Speaker
Description
Reconstructing the phylogenetic trees of pathogens responsible for disease outbreaks has become a standard tool among public health agencies. But particularly when sampling is non-constant and non-uniform, it can be challenging to link sequences and corresponding phylogenetic trees to epidemiological quantities of interest such as rates of infection, reproduction numbers, or serial intervals. We present ECHO (Estimating Cryptic Hosts from Outbreak trees), a simple model that relates the total branch length of an observed timed phylogenetic tree to the total number of cases related to that tree. Using commonly known or estimated information about the epidemiology of the disease, ECHO uses the total phylogenetic time to infer the number of infections that were not sampled.
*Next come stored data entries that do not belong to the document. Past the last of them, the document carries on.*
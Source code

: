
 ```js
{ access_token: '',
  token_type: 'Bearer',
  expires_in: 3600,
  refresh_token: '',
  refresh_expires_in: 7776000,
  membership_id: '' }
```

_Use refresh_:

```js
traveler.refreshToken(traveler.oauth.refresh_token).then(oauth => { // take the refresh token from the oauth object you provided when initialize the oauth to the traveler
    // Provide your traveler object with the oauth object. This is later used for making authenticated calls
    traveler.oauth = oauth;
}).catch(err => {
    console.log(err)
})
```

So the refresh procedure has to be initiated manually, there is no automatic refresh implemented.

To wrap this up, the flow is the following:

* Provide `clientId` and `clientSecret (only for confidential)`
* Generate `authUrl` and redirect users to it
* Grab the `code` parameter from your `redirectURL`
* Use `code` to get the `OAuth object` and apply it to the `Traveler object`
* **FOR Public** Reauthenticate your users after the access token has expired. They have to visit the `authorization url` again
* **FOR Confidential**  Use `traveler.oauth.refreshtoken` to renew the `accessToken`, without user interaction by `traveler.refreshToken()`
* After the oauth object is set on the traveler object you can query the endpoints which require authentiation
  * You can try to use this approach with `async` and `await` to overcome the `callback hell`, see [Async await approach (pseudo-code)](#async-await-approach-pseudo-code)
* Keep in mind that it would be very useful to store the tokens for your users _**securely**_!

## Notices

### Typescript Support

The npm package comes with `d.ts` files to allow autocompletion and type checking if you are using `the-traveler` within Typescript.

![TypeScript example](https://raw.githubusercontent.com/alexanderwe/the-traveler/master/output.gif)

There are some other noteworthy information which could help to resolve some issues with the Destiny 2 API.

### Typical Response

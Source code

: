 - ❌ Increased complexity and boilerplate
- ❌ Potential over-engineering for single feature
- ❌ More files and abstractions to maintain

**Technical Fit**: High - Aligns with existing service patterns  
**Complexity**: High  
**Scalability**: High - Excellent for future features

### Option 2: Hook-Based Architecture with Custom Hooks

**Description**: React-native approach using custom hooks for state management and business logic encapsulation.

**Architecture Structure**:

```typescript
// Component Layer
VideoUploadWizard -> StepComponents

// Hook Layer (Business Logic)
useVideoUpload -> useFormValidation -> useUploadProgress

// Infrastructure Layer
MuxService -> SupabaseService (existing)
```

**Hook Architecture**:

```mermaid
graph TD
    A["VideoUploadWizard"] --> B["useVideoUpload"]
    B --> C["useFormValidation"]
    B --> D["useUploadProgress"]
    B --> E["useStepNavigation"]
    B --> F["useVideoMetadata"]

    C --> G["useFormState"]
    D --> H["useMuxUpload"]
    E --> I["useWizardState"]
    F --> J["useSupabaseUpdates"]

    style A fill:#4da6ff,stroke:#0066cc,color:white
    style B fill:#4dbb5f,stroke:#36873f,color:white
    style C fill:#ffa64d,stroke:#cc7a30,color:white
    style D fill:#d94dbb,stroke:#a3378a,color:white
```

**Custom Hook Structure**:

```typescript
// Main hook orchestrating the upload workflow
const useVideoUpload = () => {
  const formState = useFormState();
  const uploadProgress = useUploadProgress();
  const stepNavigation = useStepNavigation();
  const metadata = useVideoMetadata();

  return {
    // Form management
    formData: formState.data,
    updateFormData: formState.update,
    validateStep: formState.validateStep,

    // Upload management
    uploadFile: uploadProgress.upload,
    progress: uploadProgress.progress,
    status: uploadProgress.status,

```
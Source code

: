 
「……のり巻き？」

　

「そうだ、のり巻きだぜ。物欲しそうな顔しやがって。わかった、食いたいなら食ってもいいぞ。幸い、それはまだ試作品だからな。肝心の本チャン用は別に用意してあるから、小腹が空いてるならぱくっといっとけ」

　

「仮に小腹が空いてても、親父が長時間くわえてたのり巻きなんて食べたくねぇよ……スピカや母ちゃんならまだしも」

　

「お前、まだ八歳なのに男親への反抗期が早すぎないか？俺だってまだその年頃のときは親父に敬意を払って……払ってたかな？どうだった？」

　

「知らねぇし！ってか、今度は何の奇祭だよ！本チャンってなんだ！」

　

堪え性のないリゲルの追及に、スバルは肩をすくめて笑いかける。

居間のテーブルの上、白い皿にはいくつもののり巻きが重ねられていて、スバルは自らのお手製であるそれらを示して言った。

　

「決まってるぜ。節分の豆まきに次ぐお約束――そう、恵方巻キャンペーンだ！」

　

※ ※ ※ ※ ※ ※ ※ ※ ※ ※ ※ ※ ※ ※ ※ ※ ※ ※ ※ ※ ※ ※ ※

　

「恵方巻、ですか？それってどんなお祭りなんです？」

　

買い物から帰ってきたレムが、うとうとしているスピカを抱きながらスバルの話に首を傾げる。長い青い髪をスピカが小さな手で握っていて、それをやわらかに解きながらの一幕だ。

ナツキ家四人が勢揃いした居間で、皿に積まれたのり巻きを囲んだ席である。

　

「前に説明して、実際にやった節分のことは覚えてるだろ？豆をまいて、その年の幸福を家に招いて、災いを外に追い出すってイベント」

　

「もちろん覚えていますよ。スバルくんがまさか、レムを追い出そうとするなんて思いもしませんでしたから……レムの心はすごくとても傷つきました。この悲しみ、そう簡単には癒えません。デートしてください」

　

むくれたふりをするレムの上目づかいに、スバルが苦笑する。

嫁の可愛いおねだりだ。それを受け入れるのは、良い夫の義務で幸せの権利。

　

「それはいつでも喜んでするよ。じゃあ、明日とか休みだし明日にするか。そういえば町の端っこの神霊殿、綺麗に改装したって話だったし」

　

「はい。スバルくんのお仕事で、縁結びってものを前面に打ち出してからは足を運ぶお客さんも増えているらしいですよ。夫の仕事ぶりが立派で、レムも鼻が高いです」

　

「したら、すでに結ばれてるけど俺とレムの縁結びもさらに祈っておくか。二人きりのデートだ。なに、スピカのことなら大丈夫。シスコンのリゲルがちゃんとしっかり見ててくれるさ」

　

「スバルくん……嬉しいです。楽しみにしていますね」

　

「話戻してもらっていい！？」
This could allow public health practitioners to estimate the number of unobserved cases in an ongoing outbreak, using a timed phylogeny together with information about the duration of the latent and infectious periods and the effective reproduction number. ECHO is designed to be robust to the sampling fraction, which is often unknown and can be difficult to estimate, as well as to sampling regimes that vary through time or by clade. As a demonstration, we apply ECHO to phylogenetic trees constructed from a measles outbreak that occurred in the United States in 2021 during Operation Allies Welcome. We find that ECHO is able to accurately identify the number of missing cases and is able to combine information from multiple lineages within one outbreak into a single analysis.